EXERCISE BRIEF –
Copy out all lines of the records in which the word "avec" appears.

Saved entries
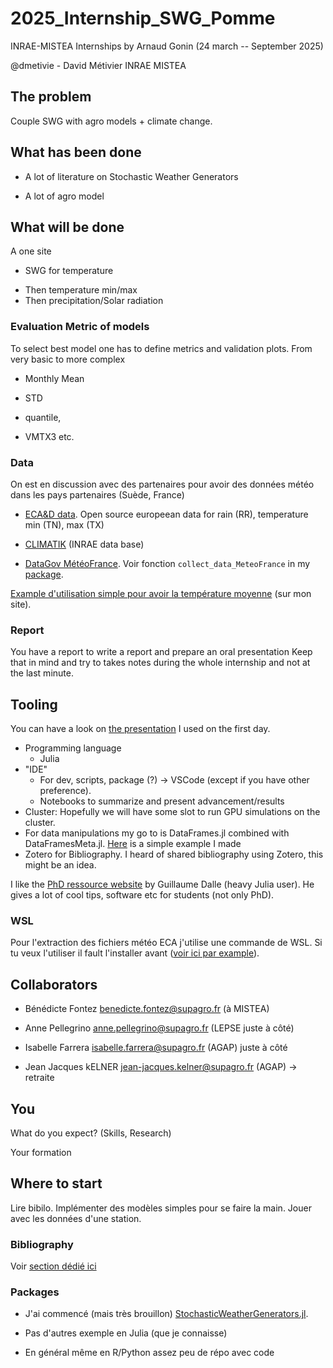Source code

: # 2025_Internship_SWG_Pomme

INRAE-MISTEA Internships by Arnaud Gonin (24 march -- September 2025)

@dmetivie - David Métivier INRAE MISTEA

## The problem

Couple SWG with agro models + climate change.

## What has been done

- A lot of literature on Stochastic Weather Generators

- A lot of agro model

## What will be done

A one site

- SWG for temperature
+ Then temperature min/max
+ Then precipitation/Solar radiation

### Evaluation Metric of models

To select best model one has to define metrics and validation plots. From very basic to more complex

- Monthly Mean

- STD

- quantile,

- VMTX3 etc.

### Data

On est en discussion avec des partenaires pour avoir des données météo dans les pays partenaires (Suède, France)

- [ECA&D data](https://www.ecad.eu/dailydata/predefinedseries.php). Open source europeean data for rain (RR), temperature min (TN), max (TX)

- [CLIMATIK](https://agroclim.inrae.fr/climatik/ClimatikGwt.html#) (INRAE data base)

- [DataGov MétéoFrance](https://www.data.gouv.fr/fr/datasets/fiche-climatologique-des-stations-de-meteo-france/). Voir fonction `collect_data_MeteoFrance` in my [package](https://dmetivie.github.io/StochasticWeatherGenerators.jl/dev/examples/tuto_add_station_variable/#Data-extraction-and-settings).


[Example d'utilisation simple pour avoir la température moyenne](https://davidmetivier.mistea.inrae.fr/julia_weather/) (sur mon site). 

### Report

You have a report to write a report and prepare an oral presentation
Keep that in mind and try to takes notes during the whole internship and not at the last minute.

## Tooling

You can have a look on [the presentation](https://github.com/dmetivie/MyJuliaIntroDocs.jl/tree/master/first_day) I used on the first day.

- Programming language
  - Julia
- "IDE"
  - For dev, scripts, package (?) -> VSCode (except if you have other preference).
  - Notebooks to summarize and present advancement/results
- Cluster: Hopefully we will have some slot to run GPU simulations on the cluster.
- For data manipulations my go to is DataFrames.jl combined with DataFramesMeta.jl. [Here](https://david.metivier.pages.mia.inra.fr/website/julia_weather/) is a simple example I made
- Zotero for Bibliography. I heard of shared bibliography using Zotero, this might be an idea.

I like the [PhD ressource website](https://phd-resources.github.io/) by Guillaume Dalle (heavy Julia user). He gives a lot of cool tips, software etc for students (not only PhD).

### WSL

Pour l'extraction des fichiers météo ECA j'utilise une commande de WSL. Si tu veux l'utiliser il fault l'installer avant ([voir ici par example](https://learn.microsoft.com/fr-fr/windows/wsl/install)).

## Collaborators

- Bénédicte Fontez <benedicte.fontez@supagro.fr> (à MISTEA)

- Anne Pellegrino <anne.pellegrino@supagro.fr> (LEPSE juste à côté)

- Isabelle Farrera <isabelle.farrera@supagro.fr> (AGAP) juste à côté

- Jean Jacques kELNER <jean-jacques.kelner@supagro.fr> (AGAP) -> retraite
## You

What do you expect? (Skills, Research)

Your formation

## Where to start


Lire bibilo. 
Implémenter des modèles simples pour se faire la main. Jouer avec les données d'une station.

### Bibliography

Voir [section dédié ici](biblio\README.md)

### Packages

- J'ai commencé (mais très brouillon) [StochasticWeatherGenerators.jl](https://dmetivie.github.io/StochasticWeatherGenerators.jl/dev/#StochasticWeatherGenerators.jl).

- Pas d'autres exemple en Julia (que je connaisse)

- En général même en R/Python assez peu de répo avec code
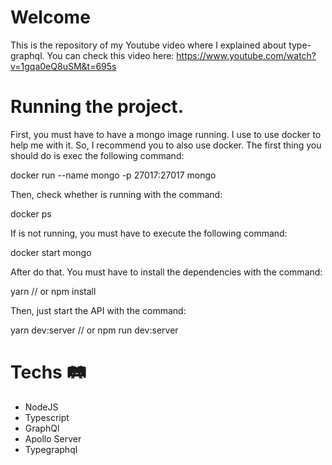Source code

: # Welcome

This is the repository of my Youtube video where I explained about type-graphql.
You can check this video here: https://www.youtube.com/watch?v=1gqa0eQ8uSM&t=695s

# Running the project. 

First, you must have to have a mongo image running. I use to use docker to help me with it. So, I recommend you to also use docker.
The first thing you should do is exec the following command:

  docker run --name mongo -p 27017:27017  mongo
  
Then, check whether is running with the command:

  docker ps 
  
If is not running, you must have to execute the following command:

  docker start mongo
  
After do that. You must have to install the dependencies with the command:

  yarn
  // or npm install 
  
Then, just start the API with the command:

  yarn dev:server
  // or npm run dev:server
  
# Techs 🛤 

- NodeJS
- Typescript
- GraphQl
- Apollo Server
- Typegraphql
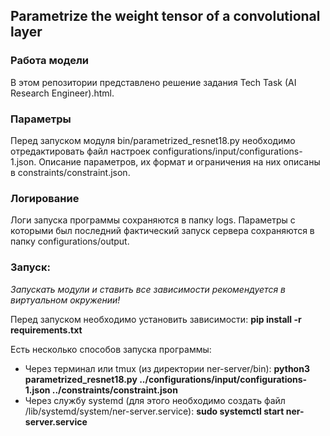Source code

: ## Parametrize the weight tensor of a convolutional layer

### Работа модели
В этом репозитории представлено решение задания Tech Task (AI Research Engineer).html.

### Параметры
Перед запуском модуля bin/parametrized_resnet18.py необходимо отредактировать файл настроек configurations/input/configurations-1.json. Описание параметров, их формат и ограничения на них описаны в constraints/constraint.json.

### Логирование
Логи запуска программы сохраняются в папку logs. Параметры с которыми был последний фактический запуск сервера сохраняются в папку configurations/output.

### Запуск:
_Запускать модули и ставить все зависимости рекомендуется в виртуальном окружении!_

Перед запуском необходимо установить зависимости: **pip install -r requirements.txt**

Есть несколько способов запуска программы: 
- Через терминал или tmux (из директории ner-server/bin): **python3 parametrized_resnet18.py ../configurations/input/configurations-1.json ../constraints/constraint.json**
- Через службу systemd (для этого необходимо создать файл /lib/systemd/system/ner-server.service): **sudo systemctl start ner-server.service**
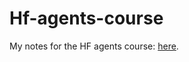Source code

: # Hf-agents-course
My notes for the HF agents course: [here](https://huggingface.co/learn/agents-course/unit0/introduction).


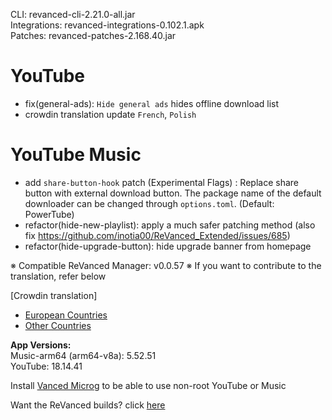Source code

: CLI: revanced-cli-2.21.0-all.jar  
Integrations: revanced-integrations-0.102.1.apk  
Patches: revanced-patches-2.168.40.jar  

YouTube
==
- fix(general-ads): `Hide general ads` hides offline download list
- crowdin translation update
`French`, `Polish`


YouTube Music
==
- add `share-button-hook` patch (Experimental Flags)
: Replace share button with external download button. The package name of the default downloader can be changed through `options.toml`. (Default: PowerTube)
- refactor(hide-new-playlist): apply a much safer patching method (also fix https://github.com/inotia00/ReVanced_Extended/issues/685)
- refactor(hide-upgrade-button): hide upgrade banner from homepage


※ Compatible ReVanced Manager: v0.0.57
※ If you want to contribute to the translation, refer below

[Crowdin translation]
- [European Countries](https://crowdin.com/project/revancedextendedeu)
- [Other Countries](https://crowdin.com/project/revancedextended)
  
**App Versions:**  
Music-arm64 (arm64-v8a): 5.52.51  
YouTube: 18.14.41  

Install [Vanced Microg](https://github.com/inotia00/VancedMicroG/releases/latest) to be able to use non-root YouTube or Music  

Want the ReVanced builds? click [here](https://github.com/kevinr99089/revanced.builder/releases/latest)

ANSWER FOR THIS EXERCISE –
On est en discussion avec des partenaires pour avoir des données météo dans les pays partenaires (Suède, France)
Implémenter des modèles simples pour se faire la main. Jouer avec les données d'une station.
- En général même en R/Python assez peu de répo avec code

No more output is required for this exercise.